▸ **What the exercise asks**
In the entries below, find the line with "## 实训项目二--购书网" and the line with "All of this". Reproduce those two lines and every line between them exactly, and nothing more.

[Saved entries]

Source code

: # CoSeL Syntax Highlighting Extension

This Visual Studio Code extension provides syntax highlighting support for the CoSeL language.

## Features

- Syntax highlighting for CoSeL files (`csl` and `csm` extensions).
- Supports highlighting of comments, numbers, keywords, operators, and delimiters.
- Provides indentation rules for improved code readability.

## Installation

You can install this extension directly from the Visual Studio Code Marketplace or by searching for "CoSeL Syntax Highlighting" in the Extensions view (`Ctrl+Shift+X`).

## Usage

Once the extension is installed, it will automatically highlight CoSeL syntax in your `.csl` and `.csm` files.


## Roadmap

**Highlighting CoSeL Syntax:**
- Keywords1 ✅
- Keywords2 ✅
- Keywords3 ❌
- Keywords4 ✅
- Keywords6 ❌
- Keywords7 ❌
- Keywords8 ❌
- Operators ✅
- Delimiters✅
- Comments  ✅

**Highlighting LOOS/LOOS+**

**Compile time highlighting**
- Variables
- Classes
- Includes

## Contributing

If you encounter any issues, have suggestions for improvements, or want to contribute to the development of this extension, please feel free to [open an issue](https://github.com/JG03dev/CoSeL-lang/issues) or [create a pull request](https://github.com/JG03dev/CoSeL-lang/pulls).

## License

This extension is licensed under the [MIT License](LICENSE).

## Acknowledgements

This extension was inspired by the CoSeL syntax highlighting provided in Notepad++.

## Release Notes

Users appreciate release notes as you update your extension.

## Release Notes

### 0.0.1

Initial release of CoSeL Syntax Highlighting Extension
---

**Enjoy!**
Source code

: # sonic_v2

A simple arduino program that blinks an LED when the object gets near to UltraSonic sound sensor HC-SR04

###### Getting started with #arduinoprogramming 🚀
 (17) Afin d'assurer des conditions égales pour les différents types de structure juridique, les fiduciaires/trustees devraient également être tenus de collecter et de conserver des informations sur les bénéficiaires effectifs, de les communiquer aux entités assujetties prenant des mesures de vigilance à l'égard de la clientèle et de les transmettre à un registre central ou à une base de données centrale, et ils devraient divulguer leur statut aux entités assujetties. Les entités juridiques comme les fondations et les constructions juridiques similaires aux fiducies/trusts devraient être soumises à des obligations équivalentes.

...

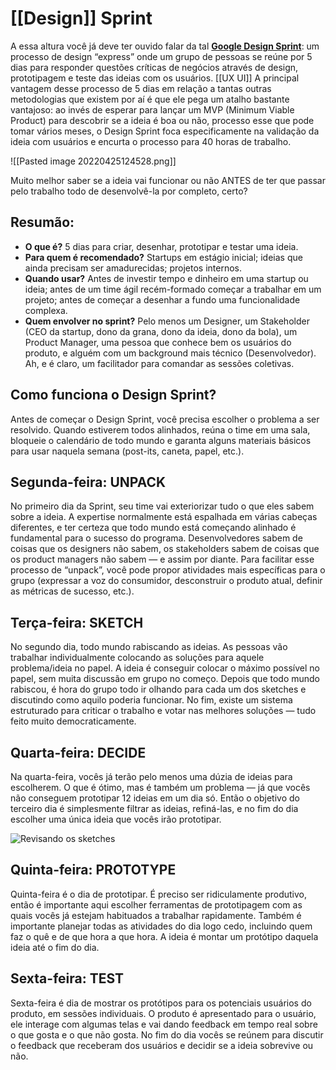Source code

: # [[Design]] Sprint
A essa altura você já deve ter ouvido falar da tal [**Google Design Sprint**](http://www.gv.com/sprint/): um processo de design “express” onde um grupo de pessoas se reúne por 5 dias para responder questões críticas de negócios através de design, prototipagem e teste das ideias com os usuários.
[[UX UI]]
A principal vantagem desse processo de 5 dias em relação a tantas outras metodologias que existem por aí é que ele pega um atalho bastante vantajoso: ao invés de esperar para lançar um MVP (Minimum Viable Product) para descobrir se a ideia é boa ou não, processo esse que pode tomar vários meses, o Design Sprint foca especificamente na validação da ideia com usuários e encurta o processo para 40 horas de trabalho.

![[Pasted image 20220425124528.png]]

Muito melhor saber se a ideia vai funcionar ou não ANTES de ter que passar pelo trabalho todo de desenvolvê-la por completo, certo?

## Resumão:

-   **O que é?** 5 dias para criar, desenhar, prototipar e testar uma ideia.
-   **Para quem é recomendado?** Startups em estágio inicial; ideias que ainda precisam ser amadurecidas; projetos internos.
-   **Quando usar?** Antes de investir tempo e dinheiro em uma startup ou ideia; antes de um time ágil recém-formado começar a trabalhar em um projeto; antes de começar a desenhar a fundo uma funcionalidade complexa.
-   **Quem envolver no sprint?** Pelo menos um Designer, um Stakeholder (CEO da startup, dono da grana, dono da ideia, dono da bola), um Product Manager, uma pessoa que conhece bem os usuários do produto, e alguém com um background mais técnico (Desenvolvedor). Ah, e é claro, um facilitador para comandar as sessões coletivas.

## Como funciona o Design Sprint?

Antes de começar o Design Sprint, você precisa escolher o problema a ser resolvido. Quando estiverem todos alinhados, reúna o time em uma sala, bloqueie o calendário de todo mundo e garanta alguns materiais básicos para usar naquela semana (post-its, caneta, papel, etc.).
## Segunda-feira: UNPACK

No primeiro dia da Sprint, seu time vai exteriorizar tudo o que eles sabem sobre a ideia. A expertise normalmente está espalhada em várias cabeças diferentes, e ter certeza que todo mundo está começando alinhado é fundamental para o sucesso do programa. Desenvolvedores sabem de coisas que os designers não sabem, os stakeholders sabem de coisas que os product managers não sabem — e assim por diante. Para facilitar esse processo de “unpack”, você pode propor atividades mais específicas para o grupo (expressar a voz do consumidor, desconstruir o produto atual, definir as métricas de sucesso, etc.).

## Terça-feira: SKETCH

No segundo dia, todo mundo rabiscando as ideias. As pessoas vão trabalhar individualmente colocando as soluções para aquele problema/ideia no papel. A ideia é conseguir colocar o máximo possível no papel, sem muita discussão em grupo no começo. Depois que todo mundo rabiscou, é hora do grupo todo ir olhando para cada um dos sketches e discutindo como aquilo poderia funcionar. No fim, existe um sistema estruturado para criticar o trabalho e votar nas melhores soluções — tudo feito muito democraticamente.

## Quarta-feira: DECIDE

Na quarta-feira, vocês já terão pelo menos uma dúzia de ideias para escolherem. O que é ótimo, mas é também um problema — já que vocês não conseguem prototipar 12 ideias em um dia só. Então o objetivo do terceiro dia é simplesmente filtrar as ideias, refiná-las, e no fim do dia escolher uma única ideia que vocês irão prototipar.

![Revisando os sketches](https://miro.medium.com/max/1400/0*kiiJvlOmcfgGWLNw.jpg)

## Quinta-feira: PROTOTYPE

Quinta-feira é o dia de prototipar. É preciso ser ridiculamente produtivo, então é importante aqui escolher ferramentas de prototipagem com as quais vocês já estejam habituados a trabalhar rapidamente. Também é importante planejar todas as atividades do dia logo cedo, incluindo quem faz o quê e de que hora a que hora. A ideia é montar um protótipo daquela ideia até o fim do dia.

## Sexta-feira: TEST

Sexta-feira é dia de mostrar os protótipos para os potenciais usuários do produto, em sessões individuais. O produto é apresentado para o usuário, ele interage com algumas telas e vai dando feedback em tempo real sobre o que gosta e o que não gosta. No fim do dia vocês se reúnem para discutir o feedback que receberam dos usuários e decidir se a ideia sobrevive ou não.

--

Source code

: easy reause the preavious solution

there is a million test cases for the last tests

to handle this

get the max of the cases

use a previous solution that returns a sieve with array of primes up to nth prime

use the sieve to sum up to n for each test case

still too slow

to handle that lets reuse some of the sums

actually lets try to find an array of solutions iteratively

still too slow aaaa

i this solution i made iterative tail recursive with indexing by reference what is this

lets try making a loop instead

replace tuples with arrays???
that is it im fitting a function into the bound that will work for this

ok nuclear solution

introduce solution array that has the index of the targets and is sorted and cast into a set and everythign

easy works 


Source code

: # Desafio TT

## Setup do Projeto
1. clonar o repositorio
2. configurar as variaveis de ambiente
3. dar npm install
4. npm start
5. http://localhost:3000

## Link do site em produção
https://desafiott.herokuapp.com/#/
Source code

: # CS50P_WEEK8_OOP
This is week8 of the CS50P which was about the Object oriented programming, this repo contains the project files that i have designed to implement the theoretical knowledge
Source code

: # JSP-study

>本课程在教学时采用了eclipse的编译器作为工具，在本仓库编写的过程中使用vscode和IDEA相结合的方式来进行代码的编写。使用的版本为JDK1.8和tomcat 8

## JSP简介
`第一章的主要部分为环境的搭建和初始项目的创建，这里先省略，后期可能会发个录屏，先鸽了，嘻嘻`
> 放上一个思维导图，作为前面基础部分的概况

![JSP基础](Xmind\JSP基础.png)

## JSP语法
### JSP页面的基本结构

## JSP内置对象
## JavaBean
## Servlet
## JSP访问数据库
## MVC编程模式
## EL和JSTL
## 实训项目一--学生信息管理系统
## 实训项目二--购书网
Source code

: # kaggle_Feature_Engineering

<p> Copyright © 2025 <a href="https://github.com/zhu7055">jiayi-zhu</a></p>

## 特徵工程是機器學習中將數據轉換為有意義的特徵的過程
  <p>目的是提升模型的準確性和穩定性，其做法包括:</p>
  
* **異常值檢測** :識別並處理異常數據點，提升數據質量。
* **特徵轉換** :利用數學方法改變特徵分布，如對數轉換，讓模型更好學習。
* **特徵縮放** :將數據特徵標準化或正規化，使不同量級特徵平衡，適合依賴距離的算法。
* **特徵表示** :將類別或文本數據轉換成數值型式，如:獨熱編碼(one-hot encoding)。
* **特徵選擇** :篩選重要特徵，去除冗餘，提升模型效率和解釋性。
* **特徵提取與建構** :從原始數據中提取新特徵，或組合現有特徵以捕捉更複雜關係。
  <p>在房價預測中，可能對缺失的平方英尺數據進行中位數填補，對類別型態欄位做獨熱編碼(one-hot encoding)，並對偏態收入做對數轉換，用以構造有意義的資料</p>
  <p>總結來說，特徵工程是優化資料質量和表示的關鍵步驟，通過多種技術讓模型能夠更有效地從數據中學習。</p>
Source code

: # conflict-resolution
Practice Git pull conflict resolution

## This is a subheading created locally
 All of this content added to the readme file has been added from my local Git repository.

▸ **Exercise answer**
## 实训项目二--购书网
Source code

: # kaggle_Feature_Engineering

<p> Copyright © 2025 <a href="https://github.com/zhu7055">jiayi-zhu</a></p>

## 特徵工程是機器學習中將數據轉換為有意義的特徵的過程
  <p>目的是提升模型的準確性和穩定性，其做法包括:</p>
  
* **異常值檢測** :識別並處理異常數據點，提升數據質量。
* **特徵轉換** :利用數學方法改變特徵分布，如對數轉換，讓模型更好學習。
* **特徵縮放** :將數據特徵標準化或正規化，使不同量級特徵平衡，適合依賴距離的算法。
* **特徵表示** :將類別或文本數據轉換成數值型式，如:獨熱編碼(one-hot encoding)。
* **特徵選擇** :篩選重要特徵，去除冗餘，提升模型效率和解釋性。
* **特徵提取與建構** :從原始數據中提取新特徵，或組合現有特徵以捕捉更複雜關係。
  <p>在房價預測中，可能對缺失的平方英尺數據進行中位數填補，對類別型態欄位做獨熱編碼(one-hot encoding)，並對偏態收入做對數轉換，用以構造有意義的資料</p>
  <p>總結來說，特徵工程是優化資料質量和表示的關鍵步驟，通過多種技術讓模型能夠更有效地從數據中學習。</p>
Source code

: # conflict-resolution
Practice Git pull conflict resolution

## This is a subheading created locally
 All of this content added to the readme file has been added from my local Git repository.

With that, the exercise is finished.